▶ _ABOUT THIS TASK_
With the exception of the pictures, write out the data below precisely.

▶ _Stored data entries_
______
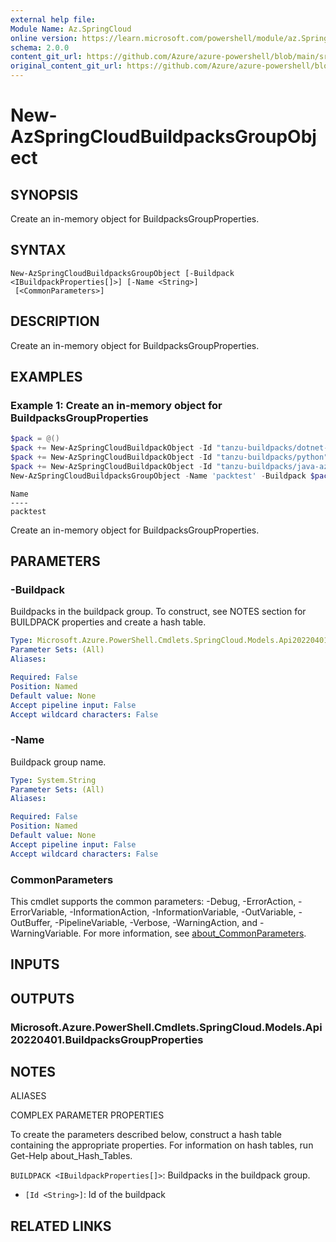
 ```yaml
---
external help file: 
Module Name: Az.SpringCloud
online version: https://learn.microsoft.com/powershell/module/az.SpringCloud/new-AzSpringCloudBuildpacksGroupObject
schema: 2.0.0
content_git_url: https://github.com/Azure/azure-powershell/blob/main/src/SpringCloud/help/New-AzSpringCloudBuildpacksGroupObject.md
original_content_git_url: https://github.com/Azure/azure-powershell/blob/main/src/SpringCloud/help/New-AzSpringCloudBuildpacksGroupObject.md
---
```


# New-AzSpringCloudBuildpacksGroupObject

## SYNOPSIS
Create an in-memory object for BuildpacksGroupProperties.

## SYNTAX

```
New-AzSpringCloudBuildpacksGroupObject [-Buildpack <IBuildpackProperties[]>] [-Name <String>]
 [<CommonParameters>]
```

## DESCRIPTION
Create an in-memory object for BuildpacksGroupProperties.

## EXAMPLES

### Example 1: Create an in-memory object for BuildpacksGroupProperties
```powershell
$pack = @()
$pack += New-AzSpringCloudBuildpackObject -Id "tanzu-buildpacks/dotnet-core"
$pack += New-AzSpringCloudBuildpackObject -Id "tanzu-buildpacks/python"
$pack += New-AzSpringCloudBuildpackObject -Id "tanzu-buildpacks/java-azure"
New-AzSpringCloudBuildpacksGroupObject -Name 'packtest' -Buildpack $pack
```

```output
Name
----
packtest
```

Create an in-memory object for BuildpacksGroupProperties.

## PARAMETERS

### -Buildpack
Buildpacks in the buildpack group.
To construct, see NOTES section for BUILDPACK properties and create a hash table.

```yaml
Type: Microsoft.Azure.PowerShell.Cmdlets.SpringCloud.Models.Api20220401.IBuildpackProperties[]
Parameter Sets: (All)
Aliases:

Required: False
Position: Named
Default value: None
Accept pipeline input: False
Accept wildcard characters: False
```

### -Name
Buildpack group name.

```yaml
Type: System.String
Parameter Sets: (All)
Aliases:

Required: False
Position: Named
Default value: None
Accept pipeline input: False
Accept wildcard characters: False
```

### CommonParameters
This cmdlet supports the common parameters: -Debug, -ErrorAction, -ErrorVariable, -InformationAction, -InformationVariable, -OutVariable, -OutBuffer, -PipelineVariable, -Verbose, -WarningAction, and -WarningVariable. For more information, see [about_CommonParameters](http://go.microsoft.com/fwlink/?LinkID=113216).

## INPUTS

## OUTPUTS

### Microsoft.Azure.PowerShell.Cmdlets.SpringCloud.Models.Api20220401.BuildpacksGroupProperties

## NOTES

ALIASES

COMPLEX PARAMETER PROPERTIES

To create the parameters described below, construct a hash table containing the appropriate properties. For information on hash tables, run Get-Help about_Hash_Tables.


`BUILDPACK <IBuildpackProperties[]>`: Buildpacks in the buildpack group.
  - `[Id <String>]`: Id of the buildpack

## RELATED LINKS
______
▶ _TASK ANSWER_
 ```yaml
---
external help file: 
Module Name: Az.SpringCloud
online version: https://learn.microsoft.com/powershell/module/az.SpringCloud/new-AzSpringCloudBuildpacksGroupObject
schema: 2.0.0
content_git_url: https://github.com/Azure/azure-powershell/blob/main/src/SpringCloud/help/New-AzSpringCloudBuildpacksGroupObject.md
original_content_git_url: https://github.com/Azure/azure-powershell/blob/main/src/SpringCloud/help/New-AzSpringCloudBuildpacksGroupObject.md
---
```


# New-AzSpringCloudBuildpacksGroupObject

## SYNOPSIS
Create an in-memory object for BuildpacksGroupProperties.

## SYNTAX

```
New-AzSpringCloudBuildpacksGroupObject [-Buildpack <IBuildpackProperties[]>] [-Name <String>]
 [<CommonParameters>]
```

## DESCRIPTION
Create an in-memory object for BuildpacksGroupProperties.

## EXAMPLES

### Example 1: Create an in-memory object for BuildpacksGroupProperties
```powershell
$pack = @()
$pack += New-AzSpringCloudBuildpackObject -Id "tanzu-buildpacks/dotnet-core"
$pack += New-AzSpringCloudBuildpackObject -Id "tanzu-buildpacks/python"
$pack += New-AzSpringCloudBuildpackObject -Id "tanzu-buildpacks/java-azure"
New-AzSpringCloudBuildpacksGroupObject -Name 'packtest' -Buildpack $pack
```

```output
Name
----
packtest
```

Create an in-memory object for BuildpacksGroupProperties.

## PARAMETERS

### -Buildpack
Buildpacks in the buildpack group.
To construct, see NOTES section for BUILDPACK properties and create a hash table.

```yaml
Type: Microsoft.Azure.PowerShell.Cmdlets.SpringCloud.Models.Api20220401.IBuildpackProperties[]
Parameter Sets: (All)
Aliases:

Required: False
Position: Named
Default value: None
Accept pipeline input: False
Accept wildcard characters: False
```

### -Name
Buildpack group name.

```yaml
Type: System.String
Parameter Sets: (All)
Aliases:

Required: False
Position: Named
Default value: None
Accept pipeline input: False
Accept wildcard characters: False
```

### CommonParameters
This cmdlet supports the common parameters: -Debug, -ErrorAction, -ErrorVariable, -InformationAction, -InformationVariable, -OutVariable, -OutBuffer, -PipelineVariable, -Verbose, -WarningAction, and -WarningVariable. For more information, see [about_CommonParameters](http://go.microsoft.com/fwlink/?LinkID=113216).

## INPUTS

## OUTPUTS

### Microsoft.Azure.PowerShell.Cmdlets.SpringCloud.Models.Api20220401.BuildpacksGroupProperties

## NOTES

ALIASES

COMPLEX PARAMETER PROPERTIES

To create the parameters described below, construct a hash table containing the appropriate properties. For information on hash tables, run Get-Help about_Hash_Tables.


`BUILDPACK <IBuildpackProperties[]>`: Buildpacks in the buildpack group.
  - `[Id <String>]`: Id of the buildpack

## RELATED LINKS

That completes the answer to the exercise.